Brief instrument approaches like a pro

There’s no one-fit-all method to perform an approach briefing. A commercial operator may have a specific way to do it. But if you don’t work for one, you need to develop your own approach briefing technique. The key is to set the aircraft and review all important information in advance, so the workload won’t overwhelm you.

Get the instrument approach briefing checklist. (PDF)

Let’s look at an example showing the importance of a good approach briefing.

In 1996, a Learjet 35 crashed near Dorchester, N.H., killing both pilots. The crew first attempted to shoot the ILS to runway 18. The captain reported that they were not receiving the localizer, when in fact they were 5 NM left of it.

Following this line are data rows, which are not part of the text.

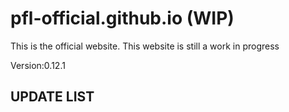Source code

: # pfl-official.github.io (WIP)
This is the official website.
This website is still a work in progress



Version:0.12.1



UPDATE LIST
---------------------------

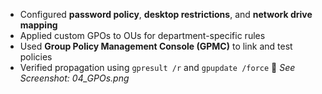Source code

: - Configured **password policy**, **desktop restrictions**, and **network drive mapping**
- Applied custom GPOs to OUs for department-specific rules
- Used **Group Policy Management Console (GPMC)** to link and test policies
- Verified propagation using `gpresult /r` and `gpupdate /force`
📸 *See Screenshot: 04_GPOs.png*
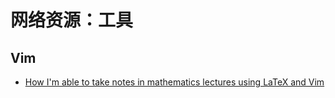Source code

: # 网络资源：工具

## Vim

- [How I'm able to take notes in mathematics lectures using LaTeX and Vim][v1]

  [v1]: https://castel.dev/post/lecture-notes-1/
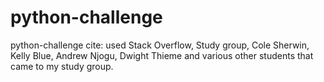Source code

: # python-challenge
python-challenge
cite: used Stack Overflow, Study group, Cole Sherwin, Kelly Blue, Andrew Njogu, Dwight Thieme and various other students that came to my study group.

They executed a missed approach, in which they deviated from the published instructions, and prepared to land on runway 25 using the VOR approach. Their preparation for the second approach was rushed, an approach briefing was not properly completed and, as a result, the first officer descended below the published minimum altitude. This altitude deviation ended in a crash into the trees. The NTSB concluded the probable cause of the accident was the crew’s failure to maintain situational awareness with a contributing factor of a rushed and incomplete instrument approach briefing.

This accident, and unfortunately, several others, illustrates the importance of a good approach briefing, “thinking ahead of the aircraft”, and maintaining situational awareness throughout the flight.

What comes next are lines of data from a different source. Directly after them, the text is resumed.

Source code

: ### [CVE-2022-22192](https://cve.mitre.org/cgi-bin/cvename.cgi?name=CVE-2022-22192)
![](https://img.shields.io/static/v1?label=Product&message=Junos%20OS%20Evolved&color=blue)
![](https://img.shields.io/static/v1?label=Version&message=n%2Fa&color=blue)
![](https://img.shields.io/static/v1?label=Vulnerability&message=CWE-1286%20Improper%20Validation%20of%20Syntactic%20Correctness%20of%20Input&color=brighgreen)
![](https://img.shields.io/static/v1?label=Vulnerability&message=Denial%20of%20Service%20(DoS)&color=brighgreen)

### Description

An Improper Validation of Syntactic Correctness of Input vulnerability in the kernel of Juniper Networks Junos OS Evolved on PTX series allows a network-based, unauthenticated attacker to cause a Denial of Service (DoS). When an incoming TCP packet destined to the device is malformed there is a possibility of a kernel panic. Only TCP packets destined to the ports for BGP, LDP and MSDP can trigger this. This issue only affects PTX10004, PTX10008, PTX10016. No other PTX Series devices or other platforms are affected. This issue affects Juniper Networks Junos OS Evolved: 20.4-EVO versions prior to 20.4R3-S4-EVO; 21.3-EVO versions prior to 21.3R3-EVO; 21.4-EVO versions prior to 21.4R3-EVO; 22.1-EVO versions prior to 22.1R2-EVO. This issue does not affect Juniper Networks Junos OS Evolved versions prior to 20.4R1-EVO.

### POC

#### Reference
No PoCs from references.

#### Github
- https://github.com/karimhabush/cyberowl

Whether you’re flying in a multi-crew or single-pilot environment, the approach should be briefed in some way. If you’re flying as a crew, briefing the approach out loud can help catch mistakes early and keep everyone “in the loop.” But even if you’re flying as a single pilot, brief the procedure to yourself. It doesn’t have to be spoken out loud, just cover the same important elements of the briefing as you would do with another pilot.

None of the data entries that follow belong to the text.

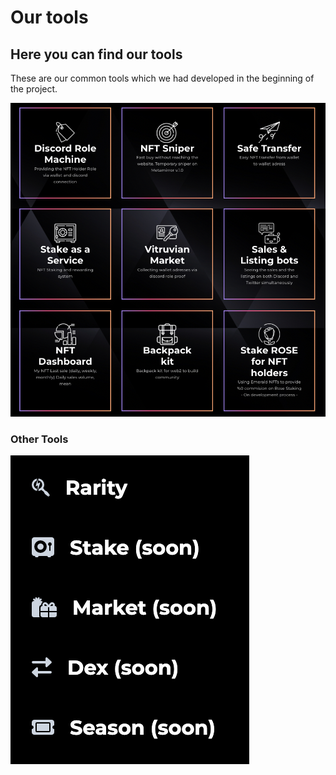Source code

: # Our tools

## Here you can find our tools

These are our common tools which we had developed in the beginning of the project.

![](<../.gitbook/assets/Schermafbeelding 2022-05-26 om 16.32.51.png>)

### Other Tools

![](<../.gitbook/assets/Schermafbeelding 2022-05-26 om 16.18.22.png>)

Here’s a short list of mistakes that a good briefing can prevent:

  • Obstacle and terrain collision
  • Using the wrong navigation aids
  • Following the wrong approach courses
  • Choosing a wrong or unsuitable runway
  • Busting regulations

The following is a basic approach setup and briefing technique that you can modify to your own needs:

  • First, ensure you’re using correct and current chart. Pay attention to the header section of the approach charts; it will help you prevent embarrassing and potentially dangerous mistakes. For example, if you’re flying into Chicago Midway, preparing for an ILS to runway 4R, you should be careful not to use the plate to runway 4R in Chicago O’HARE. You may find 2, 3, 4, or more airports under the same city name, so the best way to verify the correct airport is by its four letter identifier (The identifier for Midway is KMDW; O’Hare’s is KORD)
  • Next, set up the aircraft. Set the current altimeter setting, align the heading indicator with the compass, and setup the navaid frequencies.
  • Identify the navaids.
  • Find the appropriate approach minimums, including the minimum required visibility and DA/MDA for your aircraft category and type of approach. Note that normally several different minimums are published on the same chart. It’s your job to choose the right ones.
  • Look for special notes on the chart. For example, a common note on many approach plates requires DME or an active ATC radar environment. In case you find yourself in a non-radar environment (ATC radar inoperative), you may need DME distance available (which could be obtain from a GPS also) to shoot the approach.
  • Ensure the runway length and conditions are sufficient for a safe landing.
  • “Rehearse” the entire approach procedure-verbally. For example, if you’re about to shoot the full VOR 16 approach into Daytona Beach, Florida, you can brief: “…after passing the OMN VOR I’ll track the 356 degrees outbound course for two minutes and descend to 1600 feet, then I’ll perform a 45 degrees procedure turn to the left, tune the OBS to the inbound course of 156 degrees, intercept and track it. The VOR is the final approach fix. I’ll cross it at 1600 feet and once I have regain a positive course indication, I’ll descend to the MDA of 760 feet”.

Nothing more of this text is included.